* [Task description] The result should be every line of the listing that holds the word "Chris".

* [Supplied records]
=-=-=
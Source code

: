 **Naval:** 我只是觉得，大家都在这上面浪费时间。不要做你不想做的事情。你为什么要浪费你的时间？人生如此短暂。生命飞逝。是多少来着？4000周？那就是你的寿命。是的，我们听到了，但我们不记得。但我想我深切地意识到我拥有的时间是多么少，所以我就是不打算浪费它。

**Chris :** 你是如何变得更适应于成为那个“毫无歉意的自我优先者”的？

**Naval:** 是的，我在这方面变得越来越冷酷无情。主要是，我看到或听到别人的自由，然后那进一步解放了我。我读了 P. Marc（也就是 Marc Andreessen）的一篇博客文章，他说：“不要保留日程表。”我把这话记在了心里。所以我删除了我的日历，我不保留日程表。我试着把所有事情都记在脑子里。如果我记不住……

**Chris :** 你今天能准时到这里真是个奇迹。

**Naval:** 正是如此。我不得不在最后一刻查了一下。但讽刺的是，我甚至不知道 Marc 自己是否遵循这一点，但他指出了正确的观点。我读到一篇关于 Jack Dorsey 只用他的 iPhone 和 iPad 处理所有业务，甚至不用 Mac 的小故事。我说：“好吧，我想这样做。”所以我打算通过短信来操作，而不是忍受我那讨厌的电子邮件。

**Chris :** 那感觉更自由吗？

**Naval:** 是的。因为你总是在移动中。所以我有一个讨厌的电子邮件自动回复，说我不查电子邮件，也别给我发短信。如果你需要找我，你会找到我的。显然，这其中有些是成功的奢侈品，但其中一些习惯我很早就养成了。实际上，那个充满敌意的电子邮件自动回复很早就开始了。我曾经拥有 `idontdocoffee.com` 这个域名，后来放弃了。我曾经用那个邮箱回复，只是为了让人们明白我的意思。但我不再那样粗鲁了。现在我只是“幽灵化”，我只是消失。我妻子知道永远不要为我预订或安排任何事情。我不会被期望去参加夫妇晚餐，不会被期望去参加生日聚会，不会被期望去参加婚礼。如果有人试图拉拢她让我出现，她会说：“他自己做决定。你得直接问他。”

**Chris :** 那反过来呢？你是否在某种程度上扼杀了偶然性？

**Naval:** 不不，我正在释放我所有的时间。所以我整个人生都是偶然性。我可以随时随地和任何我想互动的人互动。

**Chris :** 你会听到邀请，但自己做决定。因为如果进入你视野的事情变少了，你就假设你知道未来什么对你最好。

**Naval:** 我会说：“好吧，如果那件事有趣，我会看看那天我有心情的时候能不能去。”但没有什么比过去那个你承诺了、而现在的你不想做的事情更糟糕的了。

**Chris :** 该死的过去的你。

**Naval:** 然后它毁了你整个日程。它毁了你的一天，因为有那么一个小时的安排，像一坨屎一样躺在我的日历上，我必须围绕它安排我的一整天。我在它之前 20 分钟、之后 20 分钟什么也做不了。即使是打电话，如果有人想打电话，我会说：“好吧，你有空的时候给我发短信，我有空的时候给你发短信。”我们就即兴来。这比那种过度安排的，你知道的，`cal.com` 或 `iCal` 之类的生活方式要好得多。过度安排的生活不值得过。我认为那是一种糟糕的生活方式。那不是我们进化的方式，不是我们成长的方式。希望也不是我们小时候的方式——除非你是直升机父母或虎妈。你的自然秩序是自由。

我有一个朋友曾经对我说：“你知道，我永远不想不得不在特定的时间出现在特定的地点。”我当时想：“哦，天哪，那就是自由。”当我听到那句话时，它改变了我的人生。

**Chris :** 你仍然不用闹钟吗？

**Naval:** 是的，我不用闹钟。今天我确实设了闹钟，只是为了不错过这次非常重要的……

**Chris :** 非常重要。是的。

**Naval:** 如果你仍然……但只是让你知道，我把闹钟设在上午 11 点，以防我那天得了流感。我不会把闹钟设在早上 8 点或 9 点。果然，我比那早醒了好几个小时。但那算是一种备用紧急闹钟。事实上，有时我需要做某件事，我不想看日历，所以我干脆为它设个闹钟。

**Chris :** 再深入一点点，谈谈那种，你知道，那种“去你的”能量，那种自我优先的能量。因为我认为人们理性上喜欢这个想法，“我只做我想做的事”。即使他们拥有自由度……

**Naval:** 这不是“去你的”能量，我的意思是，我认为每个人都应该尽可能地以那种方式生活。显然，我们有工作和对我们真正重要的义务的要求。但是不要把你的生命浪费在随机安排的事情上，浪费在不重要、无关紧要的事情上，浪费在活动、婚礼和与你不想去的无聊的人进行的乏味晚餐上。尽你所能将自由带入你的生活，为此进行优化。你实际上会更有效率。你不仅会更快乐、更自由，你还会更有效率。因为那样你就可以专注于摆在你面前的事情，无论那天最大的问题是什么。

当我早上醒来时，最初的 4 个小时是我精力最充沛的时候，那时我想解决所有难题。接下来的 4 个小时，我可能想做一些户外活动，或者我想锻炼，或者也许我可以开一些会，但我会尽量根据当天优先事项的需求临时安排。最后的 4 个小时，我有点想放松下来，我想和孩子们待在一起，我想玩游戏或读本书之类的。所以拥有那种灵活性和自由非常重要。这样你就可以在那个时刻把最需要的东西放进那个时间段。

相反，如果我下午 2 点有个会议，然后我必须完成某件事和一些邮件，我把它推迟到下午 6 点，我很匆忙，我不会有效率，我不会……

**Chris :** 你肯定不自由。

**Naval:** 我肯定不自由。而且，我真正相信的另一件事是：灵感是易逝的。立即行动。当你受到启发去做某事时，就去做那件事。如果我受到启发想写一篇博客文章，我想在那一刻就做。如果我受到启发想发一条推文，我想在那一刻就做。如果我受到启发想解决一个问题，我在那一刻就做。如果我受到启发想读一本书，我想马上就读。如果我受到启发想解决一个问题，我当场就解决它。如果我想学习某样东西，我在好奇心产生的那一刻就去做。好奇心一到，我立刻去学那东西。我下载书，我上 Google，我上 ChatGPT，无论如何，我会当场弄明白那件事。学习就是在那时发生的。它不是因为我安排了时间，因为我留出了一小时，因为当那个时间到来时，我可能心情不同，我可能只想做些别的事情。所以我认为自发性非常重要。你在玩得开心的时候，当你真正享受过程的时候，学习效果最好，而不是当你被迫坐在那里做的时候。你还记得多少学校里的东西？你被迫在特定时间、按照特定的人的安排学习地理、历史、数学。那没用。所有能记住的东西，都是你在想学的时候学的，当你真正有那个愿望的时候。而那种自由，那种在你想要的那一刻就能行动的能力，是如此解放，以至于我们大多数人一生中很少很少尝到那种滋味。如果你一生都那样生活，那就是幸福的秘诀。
=-=-=
* [Solved exercise]
**Chris :** 你是如何变得更适应于成为那个“毫无歉意的自我优先者”的？
**Chris :** 你今天能准时到这里真是个奇迹。
**Chris :** 那感觉更自由吗？
**Chris :** 那反过来呢？你是否在某种程度上扼杀了偶然性？
**Chris :** 你会听到邀请，但自己做决定。因为如果进入你视野的事情变少了，你就假设你知道未来什么对你最好。
**Chris :** 该死的过去的你。
**Chris :** 你仍然不用闹钟吗？
**Chris :** 非常重要。是的。
**Chris :** 再深入一点点，谈谈那种，你知道，那种“去你的”能量，那种自我优先的能量。因为我认为人们理性上喜欢这个想法，“我只做我想做的事”。即使他们拥有自由度……
**Chris :** 你肯定不自由。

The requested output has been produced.